> Directions for this task
Give back each line of the listing below that contains the string "확인하십시오".

> Exercise inputs

↓↓↓

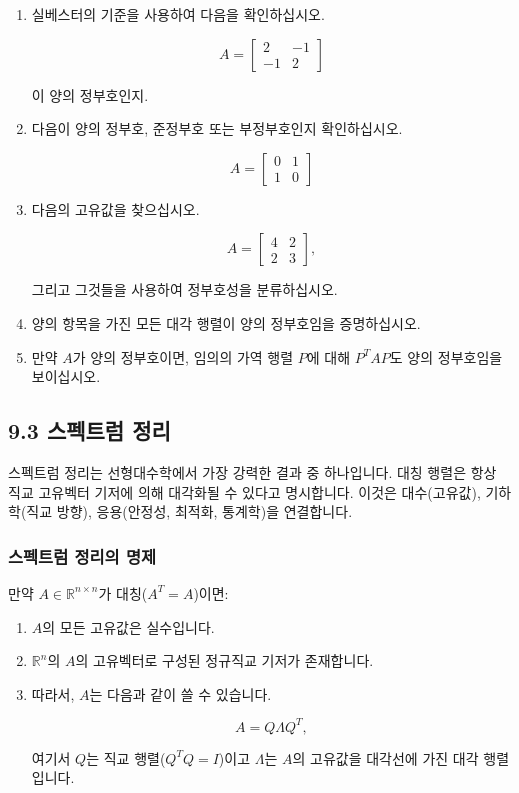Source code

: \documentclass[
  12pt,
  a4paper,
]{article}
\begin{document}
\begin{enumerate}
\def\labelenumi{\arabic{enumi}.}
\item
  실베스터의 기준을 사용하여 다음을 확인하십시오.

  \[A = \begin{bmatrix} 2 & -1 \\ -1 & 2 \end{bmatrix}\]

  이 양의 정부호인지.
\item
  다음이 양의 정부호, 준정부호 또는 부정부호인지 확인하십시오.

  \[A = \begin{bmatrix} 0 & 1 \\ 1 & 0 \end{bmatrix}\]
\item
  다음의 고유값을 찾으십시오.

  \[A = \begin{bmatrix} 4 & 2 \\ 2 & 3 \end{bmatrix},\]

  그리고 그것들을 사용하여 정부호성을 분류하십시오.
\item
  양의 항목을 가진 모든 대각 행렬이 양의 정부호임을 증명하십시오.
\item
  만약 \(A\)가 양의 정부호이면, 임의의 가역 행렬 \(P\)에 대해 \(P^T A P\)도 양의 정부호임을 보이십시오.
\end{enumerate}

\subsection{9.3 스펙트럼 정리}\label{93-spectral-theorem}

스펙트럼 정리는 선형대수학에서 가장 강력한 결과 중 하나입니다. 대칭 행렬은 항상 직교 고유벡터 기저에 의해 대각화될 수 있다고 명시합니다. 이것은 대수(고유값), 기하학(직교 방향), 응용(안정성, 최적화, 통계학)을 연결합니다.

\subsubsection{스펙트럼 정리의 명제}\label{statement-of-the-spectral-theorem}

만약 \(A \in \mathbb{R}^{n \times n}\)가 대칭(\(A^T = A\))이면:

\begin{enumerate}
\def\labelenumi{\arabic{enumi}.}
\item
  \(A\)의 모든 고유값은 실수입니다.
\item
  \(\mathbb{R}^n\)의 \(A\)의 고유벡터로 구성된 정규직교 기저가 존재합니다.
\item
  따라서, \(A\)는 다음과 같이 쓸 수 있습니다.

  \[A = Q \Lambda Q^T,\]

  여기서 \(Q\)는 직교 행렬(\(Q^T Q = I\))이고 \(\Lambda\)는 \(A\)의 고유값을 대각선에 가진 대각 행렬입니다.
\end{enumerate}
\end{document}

↑↑↑
↓↓↓

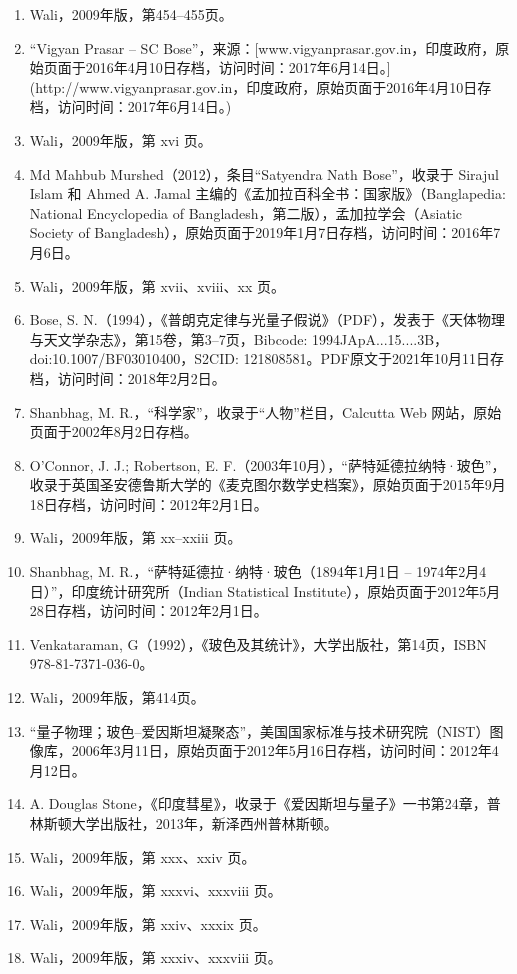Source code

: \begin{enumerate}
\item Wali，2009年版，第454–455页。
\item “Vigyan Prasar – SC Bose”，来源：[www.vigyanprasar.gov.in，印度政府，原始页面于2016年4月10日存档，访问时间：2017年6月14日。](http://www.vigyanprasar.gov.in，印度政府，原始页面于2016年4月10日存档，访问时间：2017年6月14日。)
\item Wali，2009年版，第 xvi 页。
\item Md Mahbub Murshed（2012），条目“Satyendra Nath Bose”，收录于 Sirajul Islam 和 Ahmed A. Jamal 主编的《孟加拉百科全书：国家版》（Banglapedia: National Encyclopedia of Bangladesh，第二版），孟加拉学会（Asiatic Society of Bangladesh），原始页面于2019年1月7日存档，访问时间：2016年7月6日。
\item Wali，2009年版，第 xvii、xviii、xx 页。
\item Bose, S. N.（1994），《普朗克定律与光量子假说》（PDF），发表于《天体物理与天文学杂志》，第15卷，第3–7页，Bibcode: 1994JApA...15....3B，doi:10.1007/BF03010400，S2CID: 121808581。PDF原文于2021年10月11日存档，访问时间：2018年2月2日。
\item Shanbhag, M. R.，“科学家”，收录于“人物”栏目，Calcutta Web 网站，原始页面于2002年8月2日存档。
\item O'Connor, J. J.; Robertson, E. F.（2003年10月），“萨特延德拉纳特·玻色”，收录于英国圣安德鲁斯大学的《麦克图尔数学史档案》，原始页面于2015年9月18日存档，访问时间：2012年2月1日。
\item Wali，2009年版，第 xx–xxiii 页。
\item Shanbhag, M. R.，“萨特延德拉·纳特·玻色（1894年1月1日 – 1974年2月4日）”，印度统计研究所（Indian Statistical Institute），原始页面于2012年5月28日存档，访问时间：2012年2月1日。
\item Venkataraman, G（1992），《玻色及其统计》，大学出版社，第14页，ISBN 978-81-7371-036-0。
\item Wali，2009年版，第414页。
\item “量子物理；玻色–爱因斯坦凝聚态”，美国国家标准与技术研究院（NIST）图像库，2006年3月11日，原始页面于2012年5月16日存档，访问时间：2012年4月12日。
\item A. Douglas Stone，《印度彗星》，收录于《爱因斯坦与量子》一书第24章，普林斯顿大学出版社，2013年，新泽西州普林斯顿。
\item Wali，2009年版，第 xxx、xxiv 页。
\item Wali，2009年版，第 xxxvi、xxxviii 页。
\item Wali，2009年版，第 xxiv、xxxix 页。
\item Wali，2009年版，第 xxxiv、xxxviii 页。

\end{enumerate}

↑↑↑
↓↓↓

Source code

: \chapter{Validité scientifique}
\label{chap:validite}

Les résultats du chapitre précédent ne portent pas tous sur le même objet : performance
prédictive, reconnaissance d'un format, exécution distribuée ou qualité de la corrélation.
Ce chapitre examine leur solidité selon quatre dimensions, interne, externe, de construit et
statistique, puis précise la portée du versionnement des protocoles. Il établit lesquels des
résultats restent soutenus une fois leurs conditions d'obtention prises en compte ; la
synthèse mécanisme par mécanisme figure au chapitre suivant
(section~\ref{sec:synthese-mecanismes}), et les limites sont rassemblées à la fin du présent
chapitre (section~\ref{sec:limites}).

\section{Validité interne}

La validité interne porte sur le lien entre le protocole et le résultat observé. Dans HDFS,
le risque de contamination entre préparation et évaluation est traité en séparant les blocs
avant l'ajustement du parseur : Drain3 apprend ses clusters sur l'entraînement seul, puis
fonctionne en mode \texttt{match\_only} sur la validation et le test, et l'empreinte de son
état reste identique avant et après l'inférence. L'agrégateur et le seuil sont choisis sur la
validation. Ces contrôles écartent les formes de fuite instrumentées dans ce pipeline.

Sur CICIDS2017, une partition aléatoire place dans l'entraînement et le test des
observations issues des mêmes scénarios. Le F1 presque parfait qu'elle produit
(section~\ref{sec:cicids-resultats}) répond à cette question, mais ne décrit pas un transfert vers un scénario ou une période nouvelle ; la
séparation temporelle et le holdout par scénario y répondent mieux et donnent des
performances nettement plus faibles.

↑↑↑

> Exercise solution
  실베스터의 기준을 사용하여 다음을 확인하십시오.
  다음이 양의 정부호, 준정부호 또는 부정부호인지 확인하십시오.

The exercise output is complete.